Available data:
::::::::::

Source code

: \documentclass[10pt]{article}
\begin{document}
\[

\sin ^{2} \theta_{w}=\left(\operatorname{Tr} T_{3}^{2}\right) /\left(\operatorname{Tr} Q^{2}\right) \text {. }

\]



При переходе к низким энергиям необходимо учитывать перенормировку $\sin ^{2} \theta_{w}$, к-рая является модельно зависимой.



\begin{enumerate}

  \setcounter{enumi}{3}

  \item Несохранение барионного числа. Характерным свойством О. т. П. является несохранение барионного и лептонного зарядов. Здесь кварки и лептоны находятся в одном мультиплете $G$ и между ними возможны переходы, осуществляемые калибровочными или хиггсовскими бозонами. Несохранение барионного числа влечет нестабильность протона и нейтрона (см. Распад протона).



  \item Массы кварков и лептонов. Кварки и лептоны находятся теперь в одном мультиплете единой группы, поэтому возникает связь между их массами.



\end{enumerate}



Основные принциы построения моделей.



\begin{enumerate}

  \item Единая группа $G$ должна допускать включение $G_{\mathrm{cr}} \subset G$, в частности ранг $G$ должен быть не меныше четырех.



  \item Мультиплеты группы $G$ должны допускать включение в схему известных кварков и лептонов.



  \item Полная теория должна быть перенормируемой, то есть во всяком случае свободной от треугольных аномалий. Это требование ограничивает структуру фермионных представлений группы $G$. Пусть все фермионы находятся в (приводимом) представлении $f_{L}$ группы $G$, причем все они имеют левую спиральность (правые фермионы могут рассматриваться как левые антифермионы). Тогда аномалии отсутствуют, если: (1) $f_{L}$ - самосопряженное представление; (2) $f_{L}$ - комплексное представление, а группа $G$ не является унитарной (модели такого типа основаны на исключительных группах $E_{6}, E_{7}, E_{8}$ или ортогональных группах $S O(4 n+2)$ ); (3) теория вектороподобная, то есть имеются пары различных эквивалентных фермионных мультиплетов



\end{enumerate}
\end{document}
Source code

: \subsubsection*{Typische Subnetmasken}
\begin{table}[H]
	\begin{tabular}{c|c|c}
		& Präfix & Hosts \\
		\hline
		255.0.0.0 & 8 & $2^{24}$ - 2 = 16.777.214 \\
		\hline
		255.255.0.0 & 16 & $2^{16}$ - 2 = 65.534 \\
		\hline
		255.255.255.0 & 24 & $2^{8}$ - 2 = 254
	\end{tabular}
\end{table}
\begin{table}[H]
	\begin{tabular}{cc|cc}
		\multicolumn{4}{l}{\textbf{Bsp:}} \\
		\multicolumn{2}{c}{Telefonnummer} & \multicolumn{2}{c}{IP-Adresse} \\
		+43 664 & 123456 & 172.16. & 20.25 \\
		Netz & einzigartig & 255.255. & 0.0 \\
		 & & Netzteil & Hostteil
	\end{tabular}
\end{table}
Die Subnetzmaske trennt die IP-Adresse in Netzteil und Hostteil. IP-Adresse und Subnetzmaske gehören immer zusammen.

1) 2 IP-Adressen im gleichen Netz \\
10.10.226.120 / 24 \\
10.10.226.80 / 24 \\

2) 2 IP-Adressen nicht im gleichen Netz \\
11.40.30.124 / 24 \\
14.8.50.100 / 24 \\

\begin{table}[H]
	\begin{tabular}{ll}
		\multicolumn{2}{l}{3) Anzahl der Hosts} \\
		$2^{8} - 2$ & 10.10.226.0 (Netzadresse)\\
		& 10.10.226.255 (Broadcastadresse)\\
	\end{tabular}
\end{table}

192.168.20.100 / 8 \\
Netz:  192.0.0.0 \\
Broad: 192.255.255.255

::::::::::

Word for word, set down each line of the material.

Source code

: \documentclass[10pt]{article}
\begin{document}
\[

\sin ^{2} \theta_{w}=\left(\operatorname{Tr} T_{3}^{2}\right) /\left(\operatorname{Tr} Q^{2}\right) \text {. }

\]



При переходе к низким энергиям необходимо учитывать перенормировку $\sin ^{2} \theta_{w}$, к-рая является модельно зависимой.



\begin{enumerate}

  \setcounter{enumi}{3}

  \item Несохранение барионного числа. Характерным свойством О. т. П. является несохранение барионного и лептонного зарядов. Здесь кварки и лептоны находятся в одном мультиплете $G$ и между ними возможны переходы, осуществляемые калибровочными или хиггсовскими бозонами. Несохранение барионного числа влечет нестабильность протона и нейтрона (см. Распад протона).



  \item Массы кварков и лептонов. Кварки и лептоны находятся теперь в одном мультиплете единой группы, поэтому возникает связь между их массами.



\end{enumerate}



Основные принциы построения моделей.



\begin{enumerate}

  \item Единая группа $G$ должна допускать включение $G_{\mathrm{cr}} \subset G$, в частности ранг $G$ должен быть не меныше четырех.



  \item Мультиплеты группы $G$ должны допускать включение в схему известных кварков и лептонов.



  \item Полная теория должна быть перенормируемой, то есть во всяком случае свободной от треугольных аномалий. Это требование ограничивает структуру фермионных представлений группы $G$. Пусть все фермионы находятся в (приводимом) представлении $f_{L}$ группы $G$, причем все они имеют левую спиральность (правые фермионы могут рассматриваться как левые антифермионы). Тогда аномалии отсутствуют, если: (1) $f_{L}$ - самосопряженное представление; (2) $f_{L}$ - комплексное представление, а группа $G$ не является унитарной (модели такого типа основаны на исключительных группах $E_{6}, E_{7}, E_{8}$ или ортогональных группах $S O(4 n+2)$ ); (3) теория вектороподобная, то есть имеются пары различных эквивалентных фермионных мультиплетов



\end{enumerate}
\end{document}
Source code

: \subsubsection*{Typische Subnetmasken}
\begin{table}[H]
	\begin{tabular}{c|c|c}
		& Präfix & Hosts \\
		\hline
		255.0.0.0 & 8 & $2^{24}$ - 2 = 16.777.214 \\
		\hline
		255.255.0.0 & 16 & $2^{16}$ - 2 = 65.534 \\
		\hline
		255.255.255.0 & 24 & $2^{8}$ - 2 = 254
	\end{tabular}
\end{table}
\begin{table}[H]
	\begin{tabular}{cc|cc}
		\multicolumn{4}{l}{\textbf{Bsp:}} \\
		\multicolumn{2}{c}{Telefonnummer} & \multicolumn{2}{c}{IP-Adresse} \\
		+43 664 & 123456 & 172.16. & 20.25 \\
		Netz & einzigartig & 255.255. & 0.0 \\
		 & & Netzteil & Hostteil
	\end{tabular}
\end{table}
Die Subnetzmaske trennt die IP-Adresse in Netzteil und Hostteil. IP-Adresse und Subnetzmaske gehören immer zusammen.

1) 2 IP-Adressen im gleichen Netz \\
10.10.226.120 / 24 \\
10.10.226.80 / 24 \\

2) 2 IP-Adressen nicht im gleichen Netz \\
11.40.30.124 / 24 \\
14.8.50.100 / 24 \\

\begin{table}[H]
	\begin{tabular}{ll}
		\multicolumn{2}{l}{3) Anzahl der Hosts} \\
		$2^{8} - 2$ & 10.10.226.0 (Netzadresse)\\
		& 10.10.226.255 (Broadcastadresse)\\
	\end{tabular}
\end{table}

192.168.20.100 / 8 \\
Netz:  192.0.0.0 \\
Broad: 192.255.255.255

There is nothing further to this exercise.